Enemies: A History of the FBI (37 page)

American military, economic, and diplomatic relationships hung in the balance if Trujillo’s power was challenged. But Farland kept reporting, and he reported it all—the torture chambers, the political assassinations, and the fawning tributes Trujillo received from members of the American Senate and House in exchange for money and sex.

“Trujillo was in complete control,” he said. “He was eliminating his opponents. Murder was in style. It was completely amoral.”

Farland encountered his fellow Americans under unusual protocols. The list of politicos who enjoyed Trujillo’s money, rum, and girls was long. The once and future Dominican ambassador to the United States, Manuel de Moya, one of Trujillo’s chief intelligence officers, maintained a mansion on the edge of Santo Domingo where American congressmen were entertained—“a love nest just outside of the city that you entered by a maze of hedges so no car could be observed,” as Farland described it. “It was totally wired.
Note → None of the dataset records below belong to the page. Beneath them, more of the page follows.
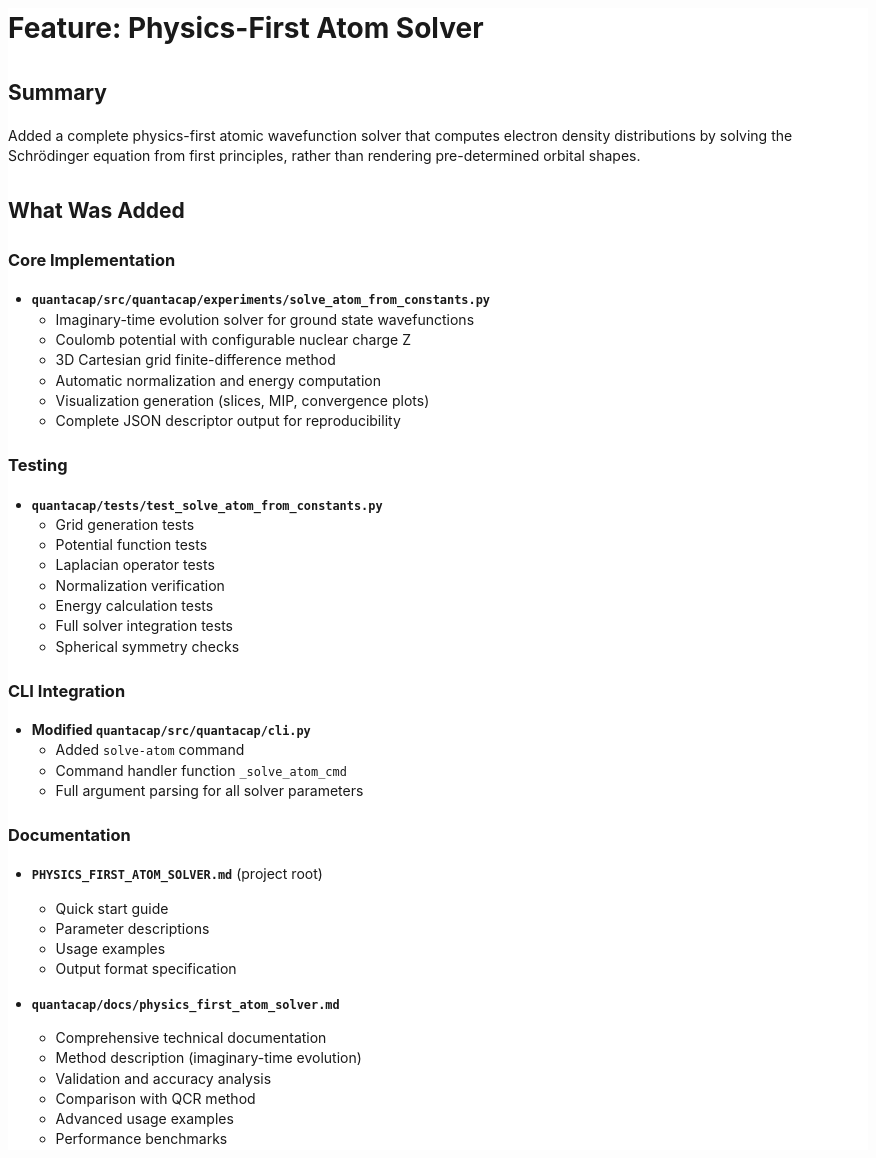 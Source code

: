 # Feature: Physics-First Atom Solver

## Summary

Added a complete physics-first atomic wavefunction solver that computes electron density distributions by solving the Schrödinger equation from first principles, rather than rendering pre-determined orbital shapes.

## What Was Added

### Core Implementation
- **`quantacap/src/quantacap/experiments/solve_atom_from_constants.py`**
  - Imaginary-time evolution solver for ground state wavefunctions
  - Coulomb potential with configurable nuclear charge Z
  - 3D Cartesian grid finite-difference method
  - Automatic normalization and energy computation
  - Visualization generation (slices, MIP, convergence plots)
  - Complete JSON descriptor output for reproducibility

### Testing
- **`quantacap/tests/test_solve_atom_from_constants.py`**
  - Grid generation tests
  - Potential function tests
  - Laplacian operator tests
  - Normalization verification
  - Energy calculation tests
  - Full solver integration tests
  - Spherical symmetry checks

### CLI Integration
- **Modified `quantacap/src/quantacap/cli.py`**
  - Added `solve-atom` command
  - Command handler function `_solve_atom_cmd`
  - Full argument parsing for all solver parameters

### Documentation
- **`PHYSICS_FIRST_ATOM_SOLVER.md`** (project root)
  - Quick start guide
  - Parameter descriptions
  - Usage examples
  - Output format specification

- **`quantacap/docs/physics_first_atom_solver.md`**
  - Comprehensive technical documentation
  - Method description (imaginary-time evolution)
  - Validation and accuracy analysis
  - Comparison with QCR method
  - Advanced usage examples
  - Performance benchmarks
There were two-way mirrors. There was a supply of whatever one wanted in the way of your desire. A number of our Congressmen made use of that and were photographed and taped. I had one Senator come down and I said, ‘Senator, I and my country team are prepared to brief you.’ He
said, ‘I know all I want to know about this damn country. All I want from you is to make diddly-darn sure that I’m well-supplied with liquor in my hotel room for a week.’ ”

Farland started cleaning house at the American Embassy. He had a feckless CIA station chief as a counterpart in the Dominican Republic. “One day, he came to me and said, ‘Mr. Ambassador, I hate to bother you, but I’ve locked myself out of my office.’ ” Farland “picked the lock and opened it up,” he recounted. “This was my old FBI training.” The station chief was soon replaced.
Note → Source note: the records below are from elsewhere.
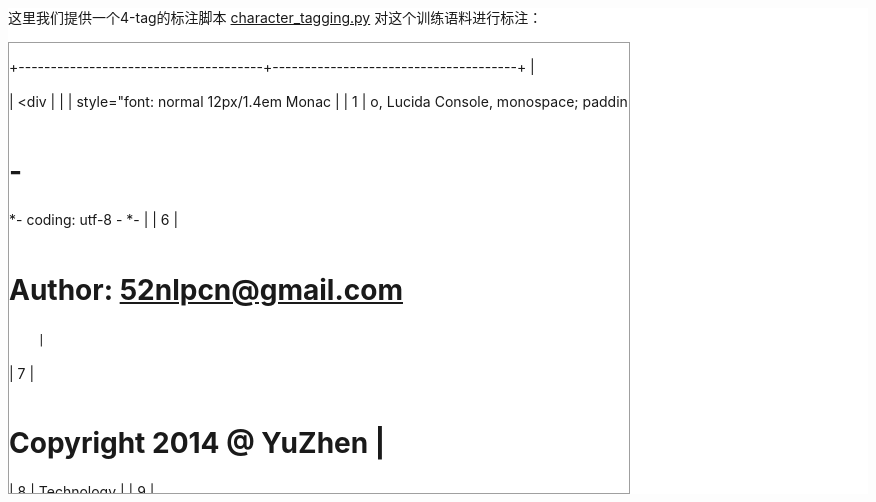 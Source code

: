 </div>

这里我们提供一个4-tag的标注脚本
[character\_tagging.py](https://github.com/panyang/yuzhen_nlp_edu_tools/blob/master/CLPT/WordSegmentation/MaxentSegment/character_tagging.py)
对这个训练语料进行标注：

<div
style="border: 1px solid #9F9F9F; height: 450px; overflow: auto; white-space: nowrap; width: 620px;">

+--------------------------------------+--------------------------------------+
| <div>                                | <div                                 |
|                                      | style="font: normal 12px/1.4em Monac |
| 1
                                   | o, Lucida Console, monospace; paddin |
| 2
                                   | g: 5px; white-space: nowrap;">       |
| 3
                                   |                                      |
| 4
                                   | 
#!/usr/bin/env python
              |
| 5
                                   | 
# -
*- coding: utf-8 -
*-
          |
| 6
                                   | 
# Author: 52nlpcn@gmail.com
        |
| 7
                                   | 
# Copyright 2014 @ YuZhen           |
| 8
                                   | Technology
                          |
| 9
                                   | 
#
Farland also found that his second in command at the American Embassy, the deputy chief of mission, was “definitely in the pocket of Trujillo.… The stupid character, he even told me he had spent some time in Manuel de Moya’s love house.” The ambassador replaced him with a trusted number-two man, Henry Dearborn. He too was appalled at the representatives of American democracy who were Trujillo’s honored guests. “
Senator Eastland was one,” Dearborn said. “He wasn’t the only one.”

Farland made friends with Trujillo, after a fashion, and gathered through him a ream of intelligence about the rise of Fidel Castro in Cuba. “
Castro has among his chief lieutenants known Communists and is receiving financial support from Soviet Union,” Farland wrote in a top secret cable to Washington on December 15, 1958, seventeen days before the revolutionaries took Havana. The CIA did not see that threat for many months.

On January 29, 1959, Hoover held the floor at a formal meeting at the State Department on the crisis in the Caribbean. Addressing the CIA’s Allen Dulles, eight leaders of the State Department, and the immigration service chief, Hoover had boasted that he had “
a considerable amount of information” about Cuban exiles working for and against Castro in Miami, New York, New Orleans, and across the country. Hoover ordered every agent in the FBI to stay on top of the Cubans. Was Castro himself a hard-core Communist? Who was working for him, and against him, in the United States?

On March 31, 1959, on orders from Hoover, FBI agents interviewed a gun-running American soldier of fortune, an ex-marine and army intelligence officer named Frank Sturgis, aka Frank Fiorini. He gave them a detailed look inside Castro’s revolution. He had fought with Fidel in the mountains, and supplied him with weapons and aircraft. After the revolution, Castro had assigned him to expel American mobsters from Havana’s casinos. Sturgis had looked at the house odds and bet on America. He told the FBI he had decided to change sides: he “
offered his services as an ‘agent’
for the United States Government,” reporting directly to Hoover. (Sturgis went on to work for the CIA and, years later, for the White House: he was one of the burglars arrested in the break-in at the Watergate Hotel.)

The FBI’s reporting on Cuba was mostly on the mark. It opened up a world of secrets, including the connections among American casino operators in Havana, the Mafia, anti-Castro Cubans, and the CIA. The FBI named the hard-core Communists in the Castro camp and precisely placed Castro’s leftward movement on the political spectrum. The Bureau confirmed Farland’s reports that Castro and Trujillo were plotting coups against each other.

President Eisenhower decided to do away with both of the dictators.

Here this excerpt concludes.